コントロール
1年生の担任として何をすればいいか、勉強するために、いろいろな教育書を読みました。すると多くの本に、1年生の子どもたちにはじめに話すことが書いてあります。
このような感じです。
「はじめは先生のお話が聞けるように指導しましょう。1年生の子どもたちはほめられるのが好きです。『上手な姿勢ですね』『賢い一年生』『スーパー一年生』などとほめて、話を聞けるようにしましょう」
以前までの私なら「ああなるほど」と思い、同じように実践していたでしょう。
しかし、今の私はこのような言葉かけに疑問を感じます。
なぜなら、これは子どもをコントロールしすぎだからです。
「ほめる」と書いてありますが、これは教師の都合のいいように、子どもを仕向けているにすぎません。
おそらく、6年生にこんなことは通じないでしょう。
昨年のクラスの子ならこう言います
「先生の見え透いたおだて言葉、気持ち悪い」
中学生以上ならよりそう感じるでしょう。
1年生はそのあたりがまだわからないから…
果たしてそれでいいのか。
私たち教師は1年生であろうと、6年生であろうと、大人であろうと、
「話を聞いてもらう」ことに対して、同様にかかわるべきではないかと思います。
「ほめて」きかせるようにする小手先のテクニックは、学年があがるにつれ通用しなくなります。高学年になったら、「話が聞けない子」になるでしょう。中学生くらいになったら、あえて話をきかないで、じっと座っているという術を学ぶかもしれません。

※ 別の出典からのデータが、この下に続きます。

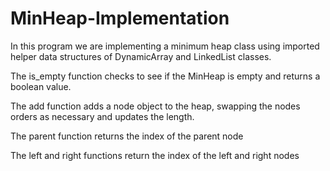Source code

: # MinHeap-Implementation

In this program we are implementing a minimum heap class using imported helper data structures of DynamicArray and LinkedList classes.

The is_empty function checks to see if the MinHeap is empty and returns a boolean value. 

The add function adds a node object to the heap, swapping the nodes orders as necessary and updates the length.

The parent function returns the index of the parent node

The left and right functions return the index of the left and right nodes
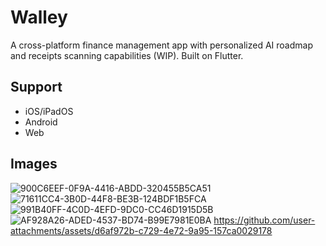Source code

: # Walley

A cross-platform finance management app with personalized AI roadmap and receipts scanning capabilities (WIP). Built on Flutter.

## Support
 - iOS/iPadOS
 - Android
 - Web

## Images

![900C6EEF-0F9A-4416-ABDD-320455B5CA51](https://github.com/user-attachments/assets/2e83de6c-fe31-43fb-9502-33eac78d4e1d)
![71611CC4-3B0D-44F8-BE3B-124BDF1B5FCA](https://github.com/user-attachments/assets/940d6035-dffd-4a6b-9e24-afaf434b74e5)
![991B40FF-4C0D-4EFD-9DC0-CC46D1915D5B](https://github.com/user-attachments/assets/da86d161-f151-46d5-81b7-3f855b526a89)
![AF928A26-ADED-4537-BD74-B99E7981E0BA](https://github.com/user-attachments/assets/0007b839-c16f-4181-91e3-7b38b87be208)
https://github.com/user-attachments/assets/d6af972b-c729-4e72-9a95-157ca0029178

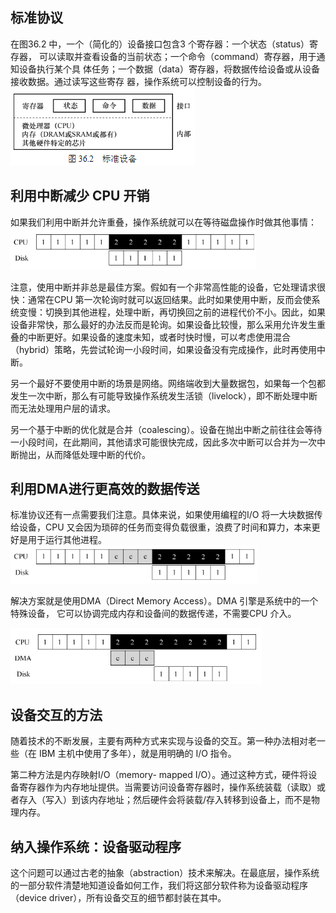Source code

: 
## 标准协议

在图36.2 中，一个（简化的）设备接口包含3 个寄存器：一个状态（status）寄存器，
可以读取并查看设备的当前状态；一个命令（command）寄存器，用于通知设备执行某个具
体任务；一个数据（data）寄存器，将数据传给设备或从设备接收数据。通过读写这些寄存
器，操作系统可以控制设备的行为。
![](markdown_import_image/import-2023-01-02-17-25-24.png)

##  利用中断减少 CPU 开销

如果我们利用中断并允许重叠，操作系统就可以在等待磁盘操作时做其他事情：
![](markdown_import_image/import-2023-01-02-17-26-59.png)

注意，使用中断并非总是最佳方案。假如有一个非常高性能的设备，它处理请求很快：通常在CPU 第一次轮询时就可以返回结果。此时如果使用中断，反而会使系统变慢：切换到其他进程，处理中断，再切换回之前的进程代价不小。因此，如果设备非常快，那么最好的办法反而是轮询。如果设备比较慢，那么采用允许发生重叠的中断更好。如果设备的速度未知，或者时快时慢，可以考虑使用混合（hybrid）策略，先尝试轮询一小段时间，如果设备没有完成操作，此时再使用中断。

另一个最好不要使用中断的场景是网络。网络端收到大量数据包，如果每一个包都发生一次中断，那么有可能导致操作系统发生活锁（livelock），即不断处理中断而无法处理用户层的请求。

另一个基于中断的优化就是合并（coalescing）。设备在抛出中断之前往往会等待一小段时间，在此期间，其他请求可能很快完成，因此多次中断可以合并为一次中断抛出，从而降低处理中断的代价。

## 利用DMA进行更高效的数据传送

标准协议还有一点需要我们注意。具体来说，如果使用编程的I/O 将一大块数据传给设备，CPU 又会因为琐碎的任务而变得负载很重，浪费了时间和算力，本来更好是用于运行其他进程。
![](markdown_import_image/import-2023-01-02-17-29-36.png)

解决方案就是使用DMA（Direct Memory Access）。DMA 引擎是系统中的一个特殊设备，
它可以协调完成内存和设备间的数据传递，不需要CPU 介入。 

![](markdown_import_image/import-2023-01-02-17-30-40.png)

## 设备交互的方法

随着技术的不断发展，主要有两种方式来实现与设备的交互。第一种办法相对老一些（在 IBM 主机中使用了多年），就是用明确的 I/O 指令。

第二种方法是内存映射I/O（memory- mapped I/O）。通过这种方式，硬件将设备寄存器作为内存地址提供。当需要访问设备寄存器时，操作系统装载（读取）或者存入（写入）到该内存地址；然后硬件会将装载/存入转移到设备上，而不是物理内存。

## 纳入操作系统：设备驱动程序
这个问题可以通过古老的抽象（abstraction）技术来解决。在最底层，操作系统的一部分软件清楚地知道设备如何工作，我们将这部分软件称为设备驱动程序（device driver），所有设备交互的细节都封装在其中。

私は一年生であっても「話を聞いてくれてありがとう」という想いはもっておきたいし、どうしても話を聞いてもらわなければならない場合は「聞いてもらえませんか」
とお願いすると思います。
そもそも、聞き手というのは、「自分に必要だから」聞くのであって、
必要のないことを聞かせるのは「強制」であり、ほめることによってそれをさせているのは「コントロール」だと思います。
まあ、教師の世界では「当たり前」とされていることが、
もしかしたら「おかしいんじゃないの?」と見直す必要があるかもしれません。